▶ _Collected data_
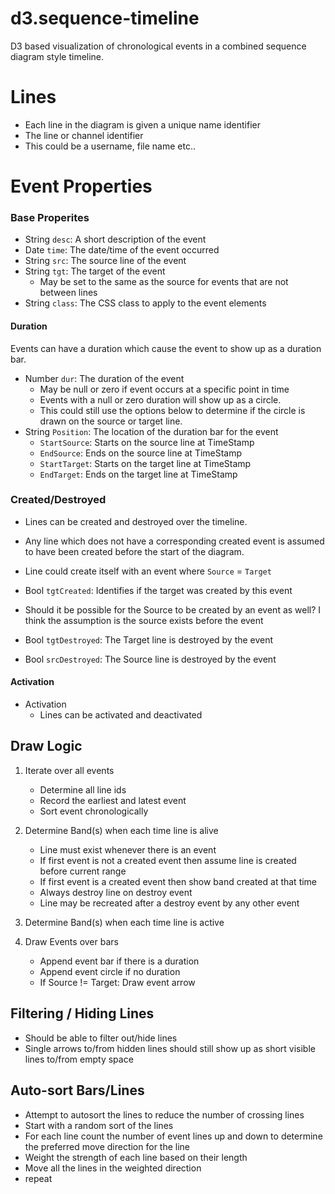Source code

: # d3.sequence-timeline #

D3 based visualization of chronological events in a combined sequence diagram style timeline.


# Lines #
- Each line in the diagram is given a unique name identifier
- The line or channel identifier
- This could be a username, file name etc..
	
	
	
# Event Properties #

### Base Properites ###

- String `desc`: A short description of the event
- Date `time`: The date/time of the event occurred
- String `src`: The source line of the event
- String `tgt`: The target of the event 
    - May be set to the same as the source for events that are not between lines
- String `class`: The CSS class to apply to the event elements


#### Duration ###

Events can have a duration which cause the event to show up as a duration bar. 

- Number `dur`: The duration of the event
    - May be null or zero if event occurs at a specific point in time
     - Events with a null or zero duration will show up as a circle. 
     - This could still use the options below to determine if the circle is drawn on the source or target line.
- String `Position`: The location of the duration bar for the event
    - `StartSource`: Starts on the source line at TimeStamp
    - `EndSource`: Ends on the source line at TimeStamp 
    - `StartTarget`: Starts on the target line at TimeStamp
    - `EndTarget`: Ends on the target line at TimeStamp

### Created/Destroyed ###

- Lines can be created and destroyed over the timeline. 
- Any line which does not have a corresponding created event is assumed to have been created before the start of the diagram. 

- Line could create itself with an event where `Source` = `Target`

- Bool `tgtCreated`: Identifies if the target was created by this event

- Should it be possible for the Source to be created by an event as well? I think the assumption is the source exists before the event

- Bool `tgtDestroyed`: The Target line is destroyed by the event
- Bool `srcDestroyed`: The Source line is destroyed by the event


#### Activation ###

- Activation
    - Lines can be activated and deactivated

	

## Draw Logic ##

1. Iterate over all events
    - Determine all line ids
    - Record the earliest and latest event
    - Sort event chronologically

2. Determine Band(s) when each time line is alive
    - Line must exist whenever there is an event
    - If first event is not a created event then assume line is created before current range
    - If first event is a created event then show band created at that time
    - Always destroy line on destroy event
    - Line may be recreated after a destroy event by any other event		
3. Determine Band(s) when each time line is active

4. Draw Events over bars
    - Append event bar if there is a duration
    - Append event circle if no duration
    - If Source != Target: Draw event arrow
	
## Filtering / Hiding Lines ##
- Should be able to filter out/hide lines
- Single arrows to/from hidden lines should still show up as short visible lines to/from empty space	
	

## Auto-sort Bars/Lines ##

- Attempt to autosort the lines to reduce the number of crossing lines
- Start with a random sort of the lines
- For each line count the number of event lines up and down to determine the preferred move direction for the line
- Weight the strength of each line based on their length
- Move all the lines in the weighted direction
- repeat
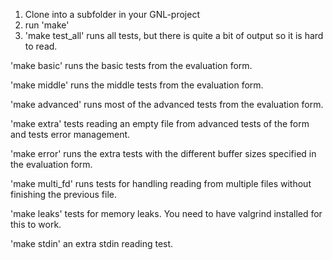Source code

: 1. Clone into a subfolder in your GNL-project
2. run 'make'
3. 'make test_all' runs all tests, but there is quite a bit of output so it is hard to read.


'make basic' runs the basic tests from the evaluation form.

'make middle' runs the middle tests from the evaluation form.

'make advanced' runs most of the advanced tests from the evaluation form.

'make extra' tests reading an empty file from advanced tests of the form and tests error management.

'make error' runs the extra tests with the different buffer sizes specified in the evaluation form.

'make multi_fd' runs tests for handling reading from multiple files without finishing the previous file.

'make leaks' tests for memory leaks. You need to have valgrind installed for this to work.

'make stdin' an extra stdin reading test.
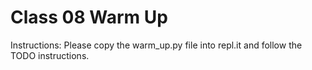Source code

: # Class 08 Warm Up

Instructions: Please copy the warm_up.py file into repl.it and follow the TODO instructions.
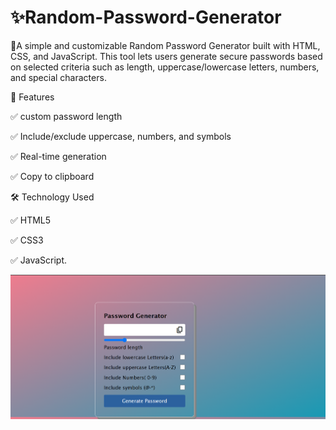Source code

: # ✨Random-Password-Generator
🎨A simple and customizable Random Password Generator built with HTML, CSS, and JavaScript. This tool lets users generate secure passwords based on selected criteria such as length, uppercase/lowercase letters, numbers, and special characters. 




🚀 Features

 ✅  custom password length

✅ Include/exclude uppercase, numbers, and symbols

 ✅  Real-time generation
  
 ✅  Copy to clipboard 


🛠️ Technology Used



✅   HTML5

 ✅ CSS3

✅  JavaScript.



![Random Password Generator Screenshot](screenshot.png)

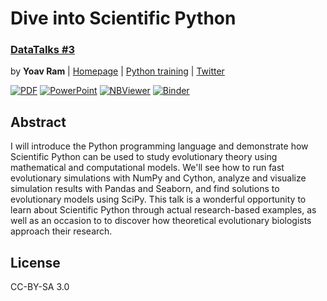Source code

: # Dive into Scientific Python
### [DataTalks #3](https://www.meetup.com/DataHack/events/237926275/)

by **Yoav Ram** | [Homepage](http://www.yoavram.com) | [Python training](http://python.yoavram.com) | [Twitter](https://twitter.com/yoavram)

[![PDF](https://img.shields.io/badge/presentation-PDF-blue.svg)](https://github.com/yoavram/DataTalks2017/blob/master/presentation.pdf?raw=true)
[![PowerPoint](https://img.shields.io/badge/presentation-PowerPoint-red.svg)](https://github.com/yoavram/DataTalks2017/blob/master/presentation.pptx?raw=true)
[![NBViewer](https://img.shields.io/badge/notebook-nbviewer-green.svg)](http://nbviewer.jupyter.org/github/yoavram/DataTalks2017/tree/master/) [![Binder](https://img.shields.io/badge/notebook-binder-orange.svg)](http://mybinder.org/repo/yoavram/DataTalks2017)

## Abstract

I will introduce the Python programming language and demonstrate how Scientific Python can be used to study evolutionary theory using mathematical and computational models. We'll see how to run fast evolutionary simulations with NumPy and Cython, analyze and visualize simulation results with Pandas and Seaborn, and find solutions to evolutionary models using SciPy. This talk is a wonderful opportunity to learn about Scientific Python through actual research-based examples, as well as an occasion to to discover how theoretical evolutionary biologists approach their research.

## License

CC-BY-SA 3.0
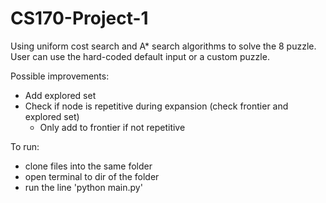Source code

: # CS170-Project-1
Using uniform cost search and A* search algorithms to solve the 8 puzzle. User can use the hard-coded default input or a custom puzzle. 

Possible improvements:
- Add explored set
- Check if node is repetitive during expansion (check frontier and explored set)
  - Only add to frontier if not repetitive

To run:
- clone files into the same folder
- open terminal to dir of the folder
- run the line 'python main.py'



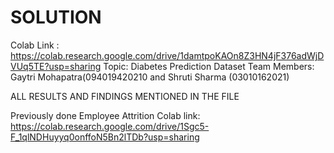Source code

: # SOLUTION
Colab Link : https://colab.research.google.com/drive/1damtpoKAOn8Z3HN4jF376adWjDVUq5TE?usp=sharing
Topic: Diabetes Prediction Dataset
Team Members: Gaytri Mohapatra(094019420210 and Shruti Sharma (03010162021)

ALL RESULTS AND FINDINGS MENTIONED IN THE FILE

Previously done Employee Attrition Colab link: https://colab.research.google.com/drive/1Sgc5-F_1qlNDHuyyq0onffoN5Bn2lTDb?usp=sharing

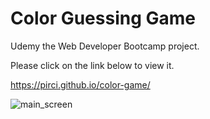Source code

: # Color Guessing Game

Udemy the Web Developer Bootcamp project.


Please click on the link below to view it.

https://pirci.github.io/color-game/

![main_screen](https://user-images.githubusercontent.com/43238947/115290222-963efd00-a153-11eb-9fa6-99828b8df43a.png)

▶ _Exercise_
Among the lines above, the one with "- Start with a random sort of the lines" opens the part to repeat and the one with "3. 'make test_all'" closes it; repeat only that part exactly, with no pictures.

▶ _Answer section_
- Start with a random sort of the lines
- For each line count the number of event lines up and down to determine the preferred move direction for the line
- Weight the strength of each line based on their length
- Move all the lines in the weighted direction
- repeat
Source code

: 1. Clone into a subfolder in your GNL-project
2. run 'make'
3. 'make test_all' runs all tests, but there is quite a bit of output so it is hard to read.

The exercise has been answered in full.